Am I greedy? Why can’t I have both? Am I expecting too much from authors? I mean, I know we all have our strengths and weaknesses but a stop on the way to being published seems to involve having people read your work and point out any errors. Did no one mention that your plot sucks? Or that your characters are two dimensional?

Granted, people these days don’t seem to be up for as much cerebral stimulation as they once were (another rant for another time) but my gawd, if that’s what you’re worried about then use smaller words and shorter sentences! But don’t sacrifice the two things that make a novel worth reading: decent plot and characterization!

4 thoughts on “Characters vs. Plot and never the two shall meet

  1. Hmm, interesting. Yes, I think most authors seem to be “plot” people or “character” people (and ne’er the twain shall meet!). The ability to balance the two off is limited to the top flight authors, in my experience.

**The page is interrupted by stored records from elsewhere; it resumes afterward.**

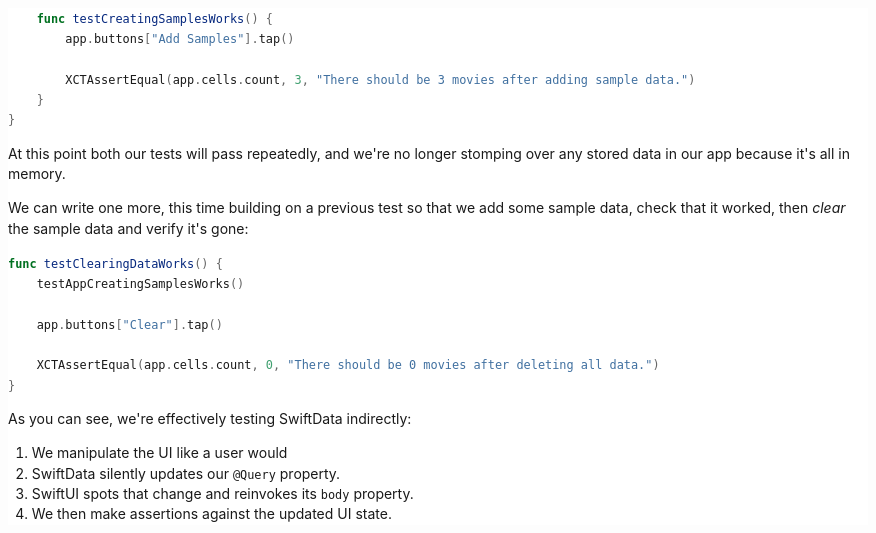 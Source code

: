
 ```swift
    func testCreatingSamplesWorks() {
        app.buttons["Add Samples"].tap()

        XCTAssertEqual(app.cells.count, 3, "There should be 3 movies after adding sample data.")
    }
}
```

At this point both our tests will pass repeatedly, and we're no longer stomping over any stored data in our app because it's all in memory.

We can write one more, this time building on a previous test so that we add some sample data, check that it worked, then *clear* the sample data and verify it's gone:

```swift
func testClearingDataWorks() {
    testAppCreatingSamplesWorks()

    app.buttons["Clear"].tap()

    XCTAssertEqual(app.cells.count, 0, "There should be 0 movies after deleting all data.")
}
```

As you can see, we're effectively testing SwiftData indirectly: 

1. We manipulate the UI like a user would
2. SwiftData silently updates our `@Query` property.
3. SwiftUI spots that change and reinvokes its `body` property.
4. We then make assertions against the updated UI state.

    It doesn’t actually bother me as I’m a plot person and I actively seek out plot-heavy fiction for recreational reading… But I agree that truly quality fiction is written with a better balance, and that very few authors seem to manage that! 🙂

  2. You’re not greedy. The key was the part where you said you don’t read literary fiction. Perhaps it’s time to start. Just because a novel is a Serious Literary Novel That Won Awards and Stuff doesn’t mean that you can’t read it as an escape or that it’s going to feel like slogging through something you were forced to read for school.

    There’s certainly no guarantee that because a novel is ‘literary’ that it’s going to have that perfect combination of plot and character you’re looking for, but I think the odds might be better. The person who said that this ability to combine both is limited to top-flight authors is absolute right. So read top flight authors! Problems solved.

    Some books that I have absolutely loved lately, which would be classified as ‘literary fiction’ but which were in no way tedious or school-like:

    In One Person – John Irving
    The Headmaster’s Wager – Vincent Lam (This won some kind of big literary award, I still read it in one sitting beside the pool on vacation, doesn’t get more escapist than that)
    Flight Behaviour – Barbara Kingsolver

    How are you picking out books? I like to get recommendations from friends, I read the book reviews section in the weekend newspaper, I usually pick a few things from the short lists for major literary awards, and I try out the authors that my favourite authors like. I still end up buying a few losers here and there but overall I find way more books that I really enjoy.

  3. I’m on Goodreads a lot. I think it’s that my preferred genres (paranormal and horror) don’t tend to attract the top-flight authors. I greatly enjoy Kim Harrison and Laurel K Hamilton. I’ve got Kelly Armstrong’s books that I need to read. I do also love a good psychological thriller (I find psychology fascinating). I’ll have to take a look at those books you mentioned! 🙂

  4. Yeah, the books I mentioned are general fiction, nothing paranormal or horror about them. I find it a lot easier to find good writing in general fiction, there are writers doing great things in genre fiction but you sure do have to hunt through a lot of crap to find them. I like fantasty and science fiction, but I’m pretty picky about authors within those genres. I have low tolerance for bad writing and over-reliance on cliches, tropes and stereotypes, which are plentiful in fantasy and science fiction. I end up reading general fiction the most because it’s easiest to find good original writing.

    So for paranormal and horror.. try Andrew Pyper. He’s Canadian, so he gets marketed as “Canadian Literature” but I bet he’d get called a horror writer if he was American. The Killing Circle is very much a horror novel.